Glossary of Technical Terms
A list of terms and definitions you may find helpful.
Duty Cycle (ED)
The duty cycle is expressed as a percentage and represents the proportion of time a solenoid is powered. If a solenoid is energised for 15 seconds and switched off for 45 seconds before being powered again, then the total on/off cycle time is 60 seconds, expressed as a 25% duty cycle.
If the energised period is continuous, the solenoid must be rated at 100%. The duty cycle is based on a standard ambient temperature of 35°C and a chosen voltage.
Many solenoids come with a 100% duty cycle ideal for most applications. However, if your requirement requires a greater force for shorter periods, the duty cycle can be modified to provide the energy the application needs.
Force measurement is in Newtons. Once energised, a solenoid will develop a force to start the movement of the plunger, defined as the pull-in force.
As the plunger moves, the force available will increase until the maximum power is at the end of a stroke. This is the force of the solenoid shown in our technical data.
Other forces include the holding power of bi-stable solenoids with the armature in a home position at the start. The available strength may depend on the mounting orientation and if a return spring is being used.
Force output is affected by temperature. The higher the temperature, the lower the force. The quoted torque or force figures are given at 90% of the rated voltage and with a warm winding. The value is significantly higher with a cold winding and the rated voltage. Rotary solenoid output is defined as available torque. Note: 1 Newton = 0.1Kgf = 0.225 lbf.
You should specify the operating voltage of your solenoid; most solenoids are DC.
A solenoid can be overvolted to achieve a more significant force; however, the overvoltage will create additional heat, thus reducing the duty cycle. For example, a 24V DC wound coil might be overvolted by 300%, but only for milliseconds.
In solenoid construction, power is usually defined as the rate of energy transfer expressed in Watts. In solenoids, it establishes the amount of energy/power available to do work.
The power transfer required to achieve a (mechanical) force output will be very much the same irrespective of operating voltage, but the current consumption will vary.
The current defines the wire size used in the coil windings and will affect the solenoid’s electrical driving circuit.
A solenoid may draw more power when moving from rest than in its holding position.
Life expectancy for solenoids is dependent more on the application than on the design of the solenoid itself.
Temperature, loads, moving positions, and operation frequency will all affect a solenoid’s total life expectancy.
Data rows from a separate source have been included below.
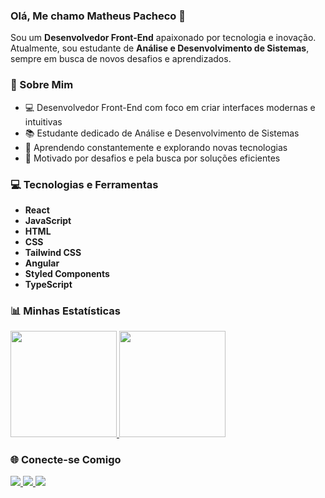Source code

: ### Olá, Me chamo Matheus Pacheco 👋

Sou um **Desenvolvedor Front-End** apaixonado por tecnologia e inovação. Atualmente, sou estudante de **Análise e Desenvolvimento de Sistemas**, sempre em busca de novos desafios e aprendizados.

### 🚀 Sobre Mim
- 💻 Desenvolvedor Front-End com foco em criar interfaces modernas e intuitivas
- 📚 Estudante dedicado de Análise e Desenvolvimento de Sistemas
- 🌱 Aprendendo constantemente e explorando novas tecnologias
- 🎯 Motivado por desafios e pela busca por soluções eficientes

### 💻 Tecnologias e Ferramentas
- **React**
- **JavaScript**
- **HTML**
- **CSS**
- **Tailwind CSS**
- **Angular**
- **Styled Components**
- **TypeScript**

### 📊 Minhas Estatísticas
<div>
  <a href="https://github.com/pachecx">
    <img height="170em" src="https://github-readme-stats.vercel.app/api?username=pachecx&show_icons=true&theme=tokyonight&include_all_commits=true&count_private=true"/>
    <img height="170em" src="https://github-readme-stats.vercel.app/api/top-langs/?username=pachecx&layout=compact&langs_count=7&theme=tokyonight"/>
  </a>
</div>

### 🌐 Conecte-se Comigo

<div>
  <a href="https://www.linkedin.com/in/matheus-pacheco-cruz/" target="_blank">
    <img src="https://img.shields.io/badge/-LinkedIn-%230077B5?style=for-the-badge&logo=linkedin&logoColor=white" target="_blank">
  </a> 
  <a href="https://discord.com/invite/matheuspacheco" target="_blank">
    <img src="https://img.shields.io/badge/Discord-7289DA?style=for-the-badge&logo=discord&logoColor=white" target="_blank">
  </a> 
  <a href="mailto:pachecx35@gmail.com" target="_blank">
    <img src="https://img.shields.io/badge/-Gmail-%23333?style=for-the-badge&logo=gmail&logoColor=white" target="_blank">
  </a>
</div>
Typical standard solenoids have operating lives of 107 - 108 cycles, with heavy-duty designs capable of 1012 cycles, but this is a guideline only as the solenoid is part of a more complex mechanism.
The standard solenoid reference temperature is an ambient 35°C. The warm operating condition is when a steady temperature is reached.
The effect of temperature on a solenoid is significant. For example, a solenoid rated for a 100% duty cycle generates 80% force if the ambient temperature increases to 50°C.
Pull in Time (Actuation Time)
The total time it takes from switch-on to when a linear solenoid completes its stroke or a rotary solenoid has moved through its rotation angle.
Included is the coil excitation time. It is sometimes possible to reduce overall pull in time by over-exciting (overvolting) the coil for a short period (milliseconds).
Drop Out Time
The total time the solenoid returns to its resting position after the current is switched off. The drop-out time depends on the mass moved and the influence of any springs. Drop-out times are not shown in our data tables.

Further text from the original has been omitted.